LJ : Could you talk about your path to becoming an archivist?

Ry Moran: My journey into archives came first through my studies at the University of Victoria, when I began to better understand the incredible amount of information contained within the archives that I hadn’t seen before. I hadn’t appreciated how much information was there, and I was fascinated from the outset. And as I began to explore questions of how to do meaningful work that would be of direct service to my particular Métis community, but more broadly the Indigenous community, I began to realize just how much information was highly at risk—for example, information that had been recorded that was now at risk of being lost because it was sitting on fragile media—and realizing how much had not been preserved, how much had been lost, and how there was this essential requirement to work as hard and as diligently as possible to protect and preserve Indigenous culture for the benefit of the Nations, the communities, the country as a whole.

I also was fortunate to be involved in a number of legal cases wherein the power of the archival record was what ultimately affirmed and supported the existence of Indigenous rights. We’re still in a place in Canada where we have to prove that we have these rights, rather than them being proactively recognized.

[At] the National Centre for Truth and Reconciliation I was given the opportunity to amass what now is essentially the largest archival collection of Indigenous oral history in the country, and to delve deeply into this very difficult element of our national consciousness that had not been honored and recognized.

What was that process like?

The National Centre for Truth and Reconciliation is hosted by the University of Manitoba, so there’s been a lot of discussion on how we harmonize the University’s approach with the Indigenous approach that is necessary at the NCTR. We’ve spent a lot of time working on governance, and on ensuring core principles of Indigenous control, Indigenous knowledge, decolonizing practices—not only internal to the NCTR, but in our decision-making structures as a whole.

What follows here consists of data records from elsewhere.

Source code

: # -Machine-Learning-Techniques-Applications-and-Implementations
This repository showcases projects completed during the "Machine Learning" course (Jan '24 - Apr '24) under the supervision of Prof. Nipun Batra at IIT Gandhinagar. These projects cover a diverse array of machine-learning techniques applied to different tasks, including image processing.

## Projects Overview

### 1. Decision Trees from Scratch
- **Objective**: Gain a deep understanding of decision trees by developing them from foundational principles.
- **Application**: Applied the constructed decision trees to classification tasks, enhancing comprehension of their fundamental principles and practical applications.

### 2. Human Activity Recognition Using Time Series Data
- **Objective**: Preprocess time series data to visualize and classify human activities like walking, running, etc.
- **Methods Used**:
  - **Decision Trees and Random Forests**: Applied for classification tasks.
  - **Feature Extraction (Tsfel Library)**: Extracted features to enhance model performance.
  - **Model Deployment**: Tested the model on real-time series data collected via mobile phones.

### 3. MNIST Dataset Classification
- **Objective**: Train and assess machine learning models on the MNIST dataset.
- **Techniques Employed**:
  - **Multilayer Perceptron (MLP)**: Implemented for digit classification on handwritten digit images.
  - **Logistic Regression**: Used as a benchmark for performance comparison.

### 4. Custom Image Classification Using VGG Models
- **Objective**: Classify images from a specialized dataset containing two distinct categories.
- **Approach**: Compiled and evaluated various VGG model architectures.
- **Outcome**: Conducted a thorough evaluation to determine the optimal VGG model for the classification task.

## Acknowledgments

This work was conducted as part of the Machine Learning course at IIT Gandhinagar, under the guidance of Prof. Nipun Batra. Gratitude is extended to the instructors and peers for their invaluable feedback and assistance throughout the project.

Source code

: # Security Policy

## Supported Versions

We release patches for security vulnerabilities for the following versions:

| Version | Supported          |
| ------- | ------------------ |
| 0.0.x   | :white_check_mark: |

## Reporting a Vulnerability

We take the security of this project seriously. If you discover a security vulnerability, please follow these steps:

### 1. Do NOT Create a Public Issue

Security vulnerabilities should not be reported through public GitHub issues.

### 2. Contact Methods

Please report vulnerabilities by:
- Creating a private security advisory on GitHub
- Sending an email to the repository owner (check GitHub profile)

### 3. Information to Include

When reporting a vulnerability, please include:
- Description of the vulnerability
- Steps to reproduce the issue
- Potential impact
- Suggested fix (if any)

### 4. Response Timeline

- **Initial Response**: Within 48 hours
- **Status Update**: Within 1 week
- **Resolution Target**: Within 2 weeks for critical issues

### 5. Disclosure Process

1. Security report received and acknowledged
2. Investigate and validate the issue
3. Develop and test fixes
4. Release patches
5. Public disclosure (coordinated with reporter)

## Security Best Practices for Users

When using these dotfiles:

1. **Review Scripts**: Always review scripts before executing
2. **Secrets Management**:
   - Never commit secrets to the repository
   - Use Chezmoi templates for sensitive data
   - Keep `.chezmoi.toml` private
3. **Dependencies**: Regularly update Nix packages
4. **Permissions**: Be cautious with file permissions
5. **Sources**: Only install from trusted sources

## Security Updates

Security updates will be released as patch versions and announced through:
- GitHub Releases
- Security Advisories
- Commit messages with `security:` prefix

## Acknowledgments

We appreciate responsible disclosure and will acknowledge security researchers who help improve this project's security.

That’s one of the challenges. In many ways, the journey of the NCTR has mapped the journey of many, many Indigenous initiatives across the country, wherein we are actively required to remain true to the goals and aspirations that are being set by our communities, and to find creative and new ways to work within structures that have oftentimes been created without us, or in the absence of Indigenous peoples.

It’s made for a very dynamic, interesting path. The NCTR was a wholesale startup, just as the TRC was. We were starting this brand-new organization, staffing it, building a foundation. We were also winding down the Truth and Reconciliation Commission at the same time. We were transferring the responsibilities [and] all the records that we had collected, and meeting the Canadian public at a time when Canada had really heard the calls for reconciliation and was responding with an incredible amount of enthusiasm for change, learning, and education.

There must have been so many moving parts to that process—metadata that needed to align with Indigenous terms and culture, and also privacy issues. How did you manage the backend?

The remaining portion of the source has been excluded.